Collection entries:
::::::::::

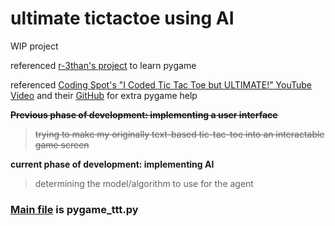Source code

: # ultimate tictactoe using AI
WIP project

referenced [r-3than's project](https://github.com/r-3than/Ultimate-tic-tac-toe/tree/master) to learn pygame

referenced [Coding Spot's "I Coded Tic Tac Toe but ULTIMATE!" YouTube Video](https://www.youtube.com/watch?v=yE4imG5aqpU) and their [GitHub](https://github.com/AlejoG10/python-ultimate-tictactoe-yt) for extra pygame help

**~~Previous phase of development: implementing a user interface~~**
> ~~trying to make my originally text-based tic-tac-toe into an interactable game screen~~


**current phase of development: implementing AI**
> determining the model/algorithm to use for the agent

### <ins>Main file</ins> is pygame_ttt.py
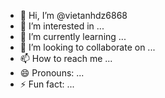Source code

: - 👋 Hi, I’m @vietanhdz6868
- 👀 I’m interested in ...
- 🌱 I’m currently learning ...
- 💞️ I’m looking to collaborate on ...
- 📫 How to reach me ...
- 😄 Pronouns: ...
- ⚡ Fun fact: ...

<!---
vietanhdz6868/vietanhdz6868 is a ✨ special ✨ repository because its `README.md` (this file) appears on your GitHub profile.
You can click the Preview link to take a look at your changes.
--->
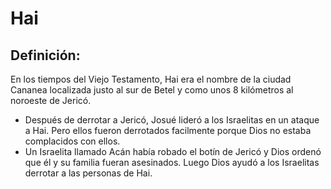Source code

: # Hai

## Definición: 

En los tiempos del Viejo Testamento, Hai era el nombre de la ciudad Cananea localizada justo al sur de Betel y como unos 8 kilómetros al noroeste de Jericó.

* Después de derrotar a Jericó, Josué lideró a los Israelitas en un ataque a Hai. Pero ellos fueron derrotados facilmente porque Dios no estaba complacidos con ellos.
* Un Israelita llamado Acán había robado el botín de Jericó y Dios ordenó que él y su familia fueran asesinados. Luego Dios ayudó a los Israelitas derrotar a las personas de Hai.

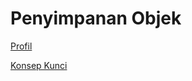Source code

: # Penyimpanan Objek

[Profil](Penyimpanan%20Objek%207698ea0275324f2a96c5dabed71687b7/Profil%20152e9e1c56754475a6b2377049e09ca2.md)

[Konsep Kunci](Penyimpanan%20Objek%207698ea0275324f2a96c5dabed71687b7/Konsep%20Kunci%20c5e1579ef77144629a8ec7cc21453f2b.md)

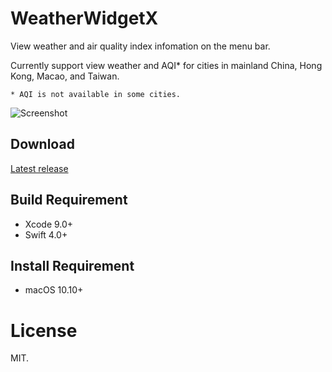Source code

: # WeatherWidgetX
View weather and air quality index infomation on the menu bar.

Currently support view weather and AQI* for cities in mainland China, Hong Kong, Macao, and Taiwan.

    * AQI is not available in some cities.

![Screenshot](https://ws3.sinaimg.cn/large/006tNc79ly1fha52b9gaij30im0j8gqj.jpg)

## Download
[Latest release](https://github.com/JunyuKuang/WeatherWidgetX/releases)

## Build Requirement
- Xcode 9.0+
- Swift 4.0+

## Install Requirement
- macOS 10.10+

# License
MIT.
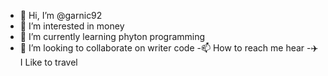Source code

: - 👋 Hi, I’m @garnic92
- 👀 I’m interested in money
- 🌱 I’m currently learning phyton programming
- 💞️ I’m looking to collaborate on writer code
-📫 How to reach me hear
-✈️ I Like to travel

<!---
garnic92/garnic92 is a ✨ special ✨ repository because its `README.md` (this file) appears on your GitHub profile.
You can click the Preview link to take a look at your changes.
--->
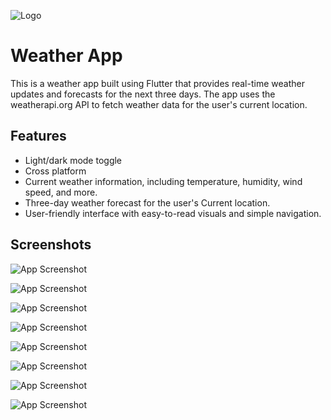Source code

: 
![Logo](https://github.com/Mahmoud-flutter-dev/weather_app/blob/master/readme/logo.png)


# Weather App

This is a weather app built using Flutter that provides real-time weather updates and forecasts for the next three days. The app uses the weatherapi.org API to fetch weather data for the user's current location.


## Features

- Light/dark mode toggle
- Cross platform
- Current weather information, including temperature, humidity, wind speed, and more.
- Three-day weather forecast for the user's Current location.
- User-friendly interface with easy-to-read visuals and simple navigation.


## Screenshots

![App Screenshot](https://github.com/Mahmoud-flutter-dev/weather_app/blob/master/readme/Screenshot_2023-05-04-13-37-42-675_com.example.weather_app.jpg)

![App Screenshot](https://github.com/Mahmoud-flutter-dev/weather_app/blob/master/readme/Screenshot_2023-05-03-16-18-49-420_com.example.weather_app.jpg)

![App Screenshot](https://github.com/Mahmoud-flutter-dev/weather_app/blob/master/readme/Screenshot_2023-05-04-13-37-42-675_com.example.weather_app.jpg)

![App Screenshot](https://github.com/Mahmoud-flutter-dev/weather_app/blob/master/readme/Screenshot_2023-05-03-16-18-43-899_com.example.weather_app.jpg)

![App Screenshot](https://github.com/Mahmoud-flutter-dev/weather_app/blob/master/readme/Screenshot_2023-05-03-16-18-35-984_com.example.weather_app.jpg)

![App Screenshot](https://github.com/Mahmoud-flutter-dev/weather_app/blob/master/readme/Screenshot_2023-05-03-16-18-20-509_com.example.weather_app.jpg)

![App Screenshot](https://github.com/Mahmoud-flutter-dev/weather_app/blob/master/readme/Screenshot_2023-05-03-16-18-15-909_com.example.weather_app.jpg)

![App Screenshot](https://github.com/Mahmoud-flutter-dev/weather_app/blob/master/readme/Screenshot_2023-05-03-16-18-10-278_com.example.weather_app.jpg)


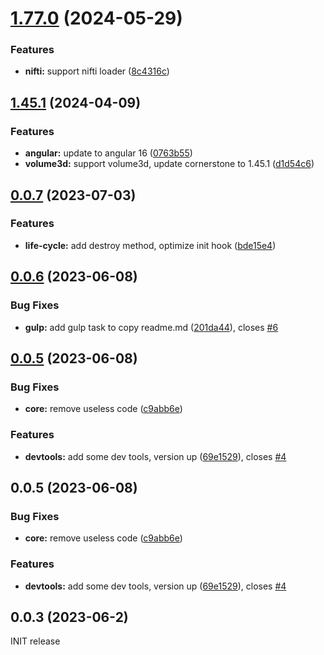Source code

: # [1.77.0](https://github.com/yanqzsu/ng-corner/compare/0.0.7...1.77.0) (2024-05-29)


### Features
* **nifti:** support nifti loader ([8c4316c](https://github.com/yanqzsu/ng-corner/commit/8c4316c3eba9383810ca9a41936bde7617249a0d))


## [1.45.1](https://github.com/yanqzsu/ng-corner/compare/0.0.7...1.45.1) (2024-04-09)


### Features

* **angular:** update to angular 16 ([0763b55](https://github.com/yanqzsu/ng-corner/commit/0763b5526652d8481756d6b40a2dcef896affded))
* **volume3d:** support volume3d, update cornerstone to 1.45.1 ([d1d54c6](https://github.com/yanqzsu/ng-corner/commit/d1d54c619636f56674bc3e082db366bcedf04a05))



## [0.0.7](https://github.com/yanqzsu/ng-corner/compare/0.0.6...0.0.7) (2023-07-03)


### Features

* **life-cycle:** add destroy method, optimize init hook ([bde15e4](https://github.com/yanqzsu/ng-corner/commit/bde15e449d44175892b3fa80ea7eff030eee1376))



## [0.0.6](https://github.com/yanqzsu/ng-corner/compare/0.0.5...0.0.6) (2023-06-08)


### Bug Fixes

* **gulp:** add gulp task to copy readme.md ([201da44](https://github.com/yanqzsu/ng-corner/commit/201da448460d400fd59b90f85ba388cbb033fbb5)), closes [#6](https://github.com/yanqzsu/ng-corner/issues/6)



## [0.0.5](https://github.com/yanqzsu/ng-corner/compare/c9abb6e463917de7cb440b582db445ffabf48afc...0.0.5) (2023-06-08)


### Bug Fixes

* **core:** remove useless code ([c9abb6e](https://github.com/yanqzsu/ng-corner/commit/c9abb6e463917de7cb440b582db445ffabf48afc))


### Features

* **devtools:** add some dev tools, version up ([69e1529](https://github.com/yanqzsu/ng-corner/commit/69e15299b0e6d076cfde8d00b51cc75b807d8b65)), closes [#4](https://github.com/yanqzsu/ng-corner/issues/4)



## 0.0.5 (2023-06-08)


### Bug Fixes

* **core:** remove useless code ([c9abb6e](https://github.com/yanqzsu/ng-corner/commit/c9abb6e463917de7cb440b582db445ffabf48afc))


### Features

* **devtools:** add some dev tools, version up ([69e1529](https://github.com/yanqzsu/ng-corner/commit/69e15299b0e6d076cfde8d00b51cc75b807d8b65)), closes [#4](https://github.com/yanqzsu/ng-corner/issues/4)



## 0.0.3 (2023-06-2)
INIT release

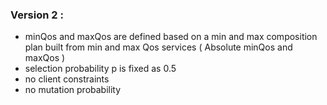 ### Version 2 :
* minQos and maxQos are defined based on a min and max composition plan built from min and max Qos services ( Absolute minQos and maxQos )
* selection probability p is fixed as 0.5 
* no client constraints 
* no mutation probability 
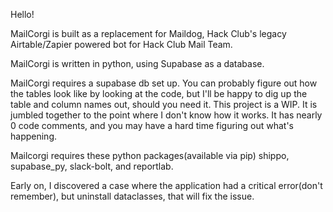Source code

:Hello!

MailCorgi is built as a replacement for Maildog, Hack Club's legacy Airtable/Zapier powered bot for Hack Club Mail Team. 

MailCorgi is written in python, using Supabase as a database. 

MailCorgi requires a supabase db set up. You can probably figure out how the tables look like by looking at the code, but I'll be happy to dig up the table and column names out, should you need it.
This project is a WIP. It is jumbled together to the point where I don't know how it works. It has nearly 0 code comments, and you may have a hard time figuring out what's happening.

Mailcorgi requires these python packages(available via pip)
shippo, supabase_py, slack-bolt, and reportlab.

Early on, I discovered a case where the application had a critical error(don't remember), but uninstall dataclasses, that will fix the issue.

::::::::::

> _Try it_
Take the stretch of lines above from the one containing "- 💞️ I’m looking to collaborate on ..." through the one containing "vietanhdz6868/vietanhdz6868 is a" and repeat it exactly, adding no other line.

> _Output for this exercise_
- 💞️ I’m looking to collaborate on ...
- 📫 How to reach me ...
- 😄 Pronouns: ...
- ⚡ Fun fact: ...

<!---
vietanhdz6868/vietanhdz6868 is a ✨ special ✨ repository because its `README.md` (this file) appears on your GitHub profile.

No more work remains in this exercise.